Come dichiara lo stesso Enrico Macioci nella prefazione, si tratta di un libro “sia vecchio, sia nuovo”. Vecchio perché pubblicato nel 2015 per Mondadori col titolo Breve storia del talento, per poi essere ripubblicato con una seconda parte riscritta ad una distanza cronologica ed interiore di 10 anni. La struttura del lungo racconto (o, se si preferisce, romanzo breve) rispecchia le due dimensioni esistenziali che si riflettono l’una nell’altra con continui rimandi reciproci. Nella prima parte l’autore ripercorre esperienze adolescenziali, sentimenti e mutamenti vissuti nel condominio Prato Verde, un palazzo di cinque piani con annessi giardini, vialetti e un campetto da calcio, abitato da coppie giovani con bambini.
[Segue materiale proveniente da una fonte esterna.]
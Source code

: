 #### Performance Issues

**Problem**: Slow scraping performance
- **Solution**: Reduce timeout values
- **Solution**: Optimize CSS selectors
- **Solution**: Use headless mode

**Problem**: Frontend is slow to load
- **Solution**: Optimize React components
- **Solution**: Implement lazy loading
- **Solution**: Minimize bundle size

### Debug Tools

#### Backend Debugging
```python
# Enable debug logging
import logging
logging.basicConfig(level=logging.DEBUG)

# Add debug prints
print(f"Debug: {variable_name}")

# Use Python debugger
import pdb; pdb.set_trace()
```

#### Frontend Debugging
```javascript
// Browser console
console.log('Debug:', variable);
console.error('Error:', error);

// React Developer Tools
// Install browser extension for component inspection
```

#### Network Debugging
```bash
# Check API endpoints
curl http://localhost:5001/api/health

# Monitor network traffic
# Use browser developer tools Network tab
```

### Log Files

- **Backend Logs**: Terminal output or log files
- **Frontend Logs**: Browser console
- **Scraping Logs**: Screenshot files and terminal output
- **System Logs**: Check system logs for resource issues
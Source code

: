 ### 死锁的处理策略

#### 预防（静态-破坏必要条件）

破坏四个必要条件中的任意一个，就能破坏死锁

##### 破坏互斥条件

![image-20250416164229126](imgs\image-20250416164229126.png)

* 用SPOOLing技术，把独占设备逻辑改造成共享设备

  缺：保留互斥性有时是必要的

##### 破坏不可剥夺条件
Un micromondo, una palestra in cui crescere e allenare corpo e anima nella transizione verso l’età adulta, un crogiolo di ruoli che si definiscono in base al talento calcistico e alle prime cotte adolescenziali. Nella seconda parte il protagonista, ormai maturo e scrittore affermato, torna in quel condominio lasciato all’età di diciassette anni a causa di un trasferimento del padre. Torna per ritrovare sé stesso, o meglio, per accettare sé stesso, quando la sua relazione con Carla è giunta ormai a un bivio.

Dell’adolescenza viene aperta ogni piega, viene esplorato ogni angolo di «quel buco che ti inghiotte per restituirti diverso»: le passioni (per il calcio, innanzitutto, e per la poesia) e le umiliazioni («una delle principali vie di accesso all’età adulta»), il talento e le delusioni, la vita e la morte, in una sfocata zona esistenziale in cui si definiscono gradualmente i confini tra amicizia e amore e la progressiva trasformazione dei corpi conduce all’esplorazione della sessualità.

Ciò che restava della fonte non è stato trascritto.